Because mouton, the real translation of mouton is sheep but I think a
ram is much more a more elegant animal."
But almost as
memorable as the wines are the labels. When collectors of Chateau
Mouton Rothschild talk about "a very good year" they're not
just talking about what's in the bottle, they're talking about what's
on the bottle.
For nearly 60 years, Chateau Mouton Rothschild
has produced extraordinary wine and equally extraordinary wine labels
by some of the great artists of the twentieth century.


De Rothschild's father was the
first person to put art on wine bottles, she said. Baron Philippe de
Rothschild, who put the family in the wine business in 1922,
commissioned the artist Jean Carlu to design a label in 1924. But it
wasn't until 1945, after World War II, that the practice of making
designer labels stuck.
"My father said, we must put
something on the label to celebrate and that is why on the label of
1945 is the 'V,' Churchill's 'V' for victory it was such a success
that my father said, 'oh well, I'm going to ask my friends, my
friends artists, to do something,'" de Rothschild said.
Friends like Jean Hugo, Victor Hugo's great-grandson, the
poet Jean Cocteau and the surrealist painter Leonor Fini and then in
1955.
"The great
Georges Braque, internationally known, said, 'I would like to make a
label, to make a drawing for this man, Philippe Rothschild, who's
doing something so interesting and amusing.' and my father, of
course, with open arms, said, 'well, of course,'" Rothschild
said. "And at the minute Braque had decided, he was such an
enormous, you know, brouhaha. everybody came. All of the great
painters accepted."
Painters like Andre Masson,
Salvador Dali, Marc Chagall and Joan Miro sculptors like Henry Moore
and Richard Lippold and even illustrator Saul Steinberg and pop
artist Andy Warhol have created art for the bottle.
"Andy
Warhol didn't just do what he's told. which is normal for Andy,"
de Rothschild said. "This one thing that is told to the
painters, they can do whatever they want, but horizontally because of
the shape. The shape, exactly. but he didn't paint them that way.
Warhol did these beautiful portraits of my father, three of them, but
vertical, so we had to lay my father down on the label."
Some
works were reproduced after the artist's death, like these labels
from Pablo Picasso and Vassili Kandinsky. And then there was Balthus.

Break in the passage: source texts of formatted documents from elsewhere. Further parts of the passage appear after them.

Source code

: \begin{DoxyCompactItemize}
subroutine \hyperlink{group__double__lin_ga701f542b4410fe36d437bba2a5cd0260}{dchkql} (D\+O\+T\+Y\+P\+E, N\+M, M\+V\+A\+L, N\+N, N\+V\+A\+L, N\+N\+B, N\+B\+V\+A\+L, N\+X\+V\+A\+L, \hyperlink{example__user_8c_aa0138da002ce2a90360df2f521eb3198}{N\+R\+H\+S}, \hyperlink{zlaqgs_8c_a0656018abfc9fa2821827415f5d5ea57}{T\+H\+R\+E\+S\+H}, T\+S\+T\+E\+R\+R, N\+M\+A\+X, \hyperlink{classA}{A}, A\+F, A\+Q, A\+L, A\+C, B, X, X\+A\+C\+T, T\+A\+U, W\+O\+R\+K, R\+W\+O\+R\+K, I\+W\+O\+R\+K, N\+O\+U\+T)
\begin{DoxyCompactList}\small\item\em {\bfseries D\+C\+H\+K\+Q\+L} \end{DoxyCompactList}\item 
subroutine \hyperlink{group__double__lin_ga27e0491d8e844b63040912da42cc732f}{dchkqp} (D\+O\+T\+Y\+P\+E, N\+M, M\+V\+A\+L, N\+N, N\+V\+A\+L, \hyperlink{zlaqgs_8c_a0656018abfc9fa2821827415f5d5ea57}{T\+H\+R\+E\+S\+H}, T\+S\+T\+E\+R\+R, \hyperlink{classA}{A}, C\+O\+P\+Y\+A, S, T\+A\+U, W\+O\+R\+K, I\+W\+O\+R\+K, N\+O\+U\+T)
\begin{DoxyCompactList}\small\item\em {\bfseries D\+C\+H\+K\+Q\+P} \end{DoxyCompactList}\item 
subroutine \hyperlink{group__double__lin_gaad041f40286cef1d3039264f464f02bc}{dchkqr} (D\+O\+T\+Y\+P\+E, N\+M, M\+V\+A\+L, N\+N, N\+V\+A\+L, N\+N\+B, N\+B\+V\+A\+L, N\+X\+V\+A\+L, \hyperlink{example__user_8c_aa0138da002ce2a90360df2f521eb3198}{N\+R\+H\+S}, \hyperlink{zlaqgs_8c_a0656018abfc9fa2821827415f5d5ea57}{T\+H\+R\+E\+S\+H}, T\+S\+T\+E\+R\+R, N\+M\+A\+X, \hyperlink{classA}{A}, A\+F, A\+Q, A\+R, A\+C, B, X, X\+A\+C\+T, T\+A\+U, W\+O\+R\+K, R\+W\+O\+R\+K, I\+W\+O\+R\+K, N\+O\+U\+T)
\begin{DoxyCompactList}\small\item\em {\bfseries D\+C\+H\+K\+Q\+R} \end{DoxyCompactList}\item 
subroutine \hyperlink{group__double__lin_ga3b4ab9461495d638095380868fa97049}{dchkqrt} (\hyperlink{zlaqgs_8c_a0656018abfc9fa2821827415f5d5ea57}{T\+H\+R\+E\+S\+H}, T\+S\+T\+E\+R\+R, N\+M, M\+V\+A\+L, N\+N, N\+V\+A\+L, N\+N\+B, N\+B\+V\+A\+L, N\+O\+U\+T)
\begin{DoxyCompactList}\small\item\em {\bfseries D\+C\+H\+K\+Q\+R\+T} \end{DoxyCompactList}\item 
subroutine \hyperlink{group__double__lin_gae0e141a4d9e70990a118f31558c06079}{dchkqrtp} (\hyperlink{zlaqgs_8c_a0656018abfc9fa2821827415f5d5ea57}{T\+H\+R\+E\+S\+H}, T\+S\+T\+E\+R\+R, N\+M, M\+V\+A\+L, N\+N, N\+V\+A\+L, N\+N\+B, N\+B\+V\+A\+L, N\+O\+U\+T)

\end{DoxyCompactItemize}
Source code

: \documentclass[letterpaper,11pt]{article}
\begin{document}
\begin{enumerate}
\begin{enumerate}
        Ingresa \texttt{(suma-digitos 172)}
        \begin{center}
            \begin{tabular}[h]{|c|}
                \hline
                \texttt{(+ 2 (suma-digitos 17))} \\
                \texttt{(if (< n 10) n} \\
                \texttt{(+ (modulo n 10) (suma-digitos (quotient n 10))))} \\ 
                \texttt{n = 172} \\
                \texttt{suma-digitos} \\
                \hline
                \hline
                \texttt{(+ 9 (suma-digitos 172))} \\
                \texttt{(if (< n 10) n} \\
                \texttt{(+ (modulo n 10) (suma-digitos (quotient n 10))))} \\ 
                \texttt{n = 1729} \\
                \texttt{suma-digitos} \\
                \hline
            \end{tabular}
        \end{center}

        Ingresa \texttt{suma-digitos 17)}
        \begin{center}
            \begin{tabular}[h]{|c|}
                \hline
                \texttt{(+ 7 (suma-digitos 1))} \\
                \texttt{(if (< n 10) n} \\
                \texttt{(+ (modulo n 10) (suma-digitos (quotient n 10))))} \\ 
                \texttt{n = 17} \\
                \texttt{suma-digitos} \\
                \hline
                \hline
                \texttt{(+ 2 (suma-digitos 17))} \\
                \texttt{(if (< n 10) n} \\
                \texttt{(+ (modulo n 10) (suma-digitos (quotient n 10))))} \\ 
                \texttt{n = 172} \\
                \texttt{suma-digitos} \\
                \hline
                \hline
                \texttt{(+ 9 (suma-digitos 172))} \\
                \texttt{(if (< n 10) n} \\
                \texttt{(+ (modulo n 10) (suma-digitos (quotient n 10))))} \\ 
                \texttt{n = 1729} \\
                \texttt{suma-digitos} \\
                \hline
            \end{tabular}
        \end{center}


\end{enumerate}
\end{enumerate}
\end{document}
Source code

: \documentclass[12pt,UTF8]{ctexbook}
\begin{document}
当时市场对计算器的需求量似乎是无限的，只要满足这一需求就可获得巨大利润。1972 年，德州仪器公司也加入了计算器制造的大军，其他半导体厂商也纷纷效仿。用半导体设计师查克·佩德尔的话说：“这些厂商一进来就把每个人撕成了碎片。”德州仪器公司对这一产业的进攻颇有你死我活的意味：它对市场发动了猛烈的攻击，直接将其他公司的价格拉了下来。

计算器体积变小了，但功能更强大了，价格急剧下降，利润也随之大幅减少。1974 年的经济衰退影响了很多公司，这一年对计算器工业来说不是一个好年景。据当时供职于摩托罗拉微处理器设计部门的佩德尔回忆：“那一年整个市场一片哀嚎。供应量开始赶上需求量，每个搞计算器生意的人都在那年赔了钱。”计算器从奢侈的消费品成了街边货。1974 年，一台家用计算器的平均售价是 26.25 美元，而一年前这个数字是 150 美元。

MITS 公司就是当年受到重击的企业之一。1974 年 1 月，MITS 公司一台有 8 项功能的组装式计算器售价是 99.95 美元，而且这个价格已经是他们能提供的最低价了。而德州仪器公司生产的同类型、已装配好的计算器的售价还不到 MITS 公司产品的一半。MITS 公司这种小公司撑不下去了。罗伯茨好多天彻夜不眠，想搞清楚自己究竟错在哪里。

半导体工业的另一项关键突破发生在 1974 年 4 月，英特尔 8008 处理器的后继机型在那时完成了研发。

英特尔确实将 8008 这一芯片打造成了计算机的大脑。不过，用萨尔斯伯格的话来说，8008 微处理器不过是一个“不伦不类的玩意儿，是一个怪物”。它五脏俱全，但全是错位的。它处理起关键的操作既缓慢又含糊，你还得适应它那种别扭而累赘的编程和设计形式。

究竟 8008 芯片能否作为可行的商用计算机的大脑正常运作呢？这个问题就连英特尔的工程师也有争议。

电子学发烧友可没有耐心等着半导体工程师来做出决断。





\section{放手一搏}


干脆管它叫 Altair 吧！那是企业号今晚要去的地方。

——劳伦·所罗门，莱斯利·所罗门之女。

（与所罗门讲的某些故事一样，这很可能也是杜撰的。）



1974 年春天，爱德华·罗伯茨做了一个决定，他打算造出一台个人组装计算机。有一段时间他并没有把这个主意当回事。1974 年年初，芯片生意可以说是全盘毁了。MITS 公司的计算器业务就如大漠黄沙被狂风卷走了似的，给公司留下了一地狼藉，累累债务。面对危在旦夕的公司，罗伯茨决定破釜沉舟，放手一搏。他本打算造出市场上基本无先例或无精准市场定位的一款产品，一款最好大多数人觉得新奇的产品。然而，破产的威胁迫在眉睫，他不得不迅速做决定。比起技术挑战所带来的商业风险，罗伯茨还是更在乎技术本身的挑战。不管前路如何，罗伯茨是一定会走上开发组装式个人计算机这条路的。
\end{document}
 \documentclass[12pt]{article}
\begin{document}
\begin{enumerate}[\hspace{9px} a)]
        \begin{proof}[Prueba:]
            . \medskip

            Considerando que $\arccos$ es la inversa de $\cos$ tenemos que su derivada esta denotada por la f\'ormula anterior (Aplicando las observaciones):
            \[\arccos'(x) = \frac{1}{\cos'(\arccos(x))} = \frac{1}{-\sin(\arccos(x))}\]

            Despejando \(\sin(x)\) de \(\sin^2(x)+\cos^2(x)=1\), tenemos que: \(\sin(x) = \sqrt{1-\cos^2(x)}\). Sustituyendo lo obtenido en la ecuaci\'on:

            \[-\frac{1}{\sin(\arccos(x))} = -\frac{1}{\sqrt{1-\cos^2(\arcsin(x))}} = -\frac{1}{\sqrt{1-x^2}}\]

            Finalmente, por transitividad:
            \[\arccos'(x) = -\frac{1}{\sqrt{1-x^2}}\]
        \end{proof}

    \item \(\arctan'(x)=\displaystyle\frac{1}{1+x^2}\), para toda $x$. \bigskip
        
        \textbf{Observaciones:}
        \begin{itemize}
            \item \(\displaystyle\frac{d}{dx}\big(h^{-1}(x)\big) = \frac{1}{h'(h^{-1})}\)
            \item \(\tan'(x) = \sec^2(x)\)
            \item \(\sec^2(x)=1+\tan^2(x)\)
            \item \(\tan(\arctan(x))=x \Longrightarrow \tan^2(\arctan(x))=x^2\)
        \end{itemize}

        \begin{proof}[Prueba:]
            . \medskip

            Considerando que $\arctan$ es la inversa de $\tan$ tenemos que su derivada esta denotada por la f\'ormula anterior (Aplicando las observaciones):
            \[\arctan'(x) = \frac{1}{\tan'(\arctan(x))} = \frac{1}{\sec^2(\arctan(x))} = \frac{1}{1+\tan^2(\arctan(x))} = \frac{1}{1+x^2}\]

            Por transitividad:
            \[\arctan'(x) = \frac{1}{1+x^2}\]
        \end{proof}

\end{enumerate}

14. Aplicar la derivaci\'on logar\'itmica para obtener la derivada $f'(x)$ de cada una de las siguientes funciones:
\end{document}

"Very respectable ladies in the west coast said I was
doing kiddie porn, which I think is a little bit much, don't you
think? Simply because the work of art of Balthus shows a nude girl.
but nude is a from of art," de Rothschild said. "Well, the
wine that came to the United States, people ask me in my company,
'well, how do we replace Balthus?' and I said, 'you don't replace
Balthus. you just take the thing away!' So the great thing for all
the people who were wine lovers was to get the two labels."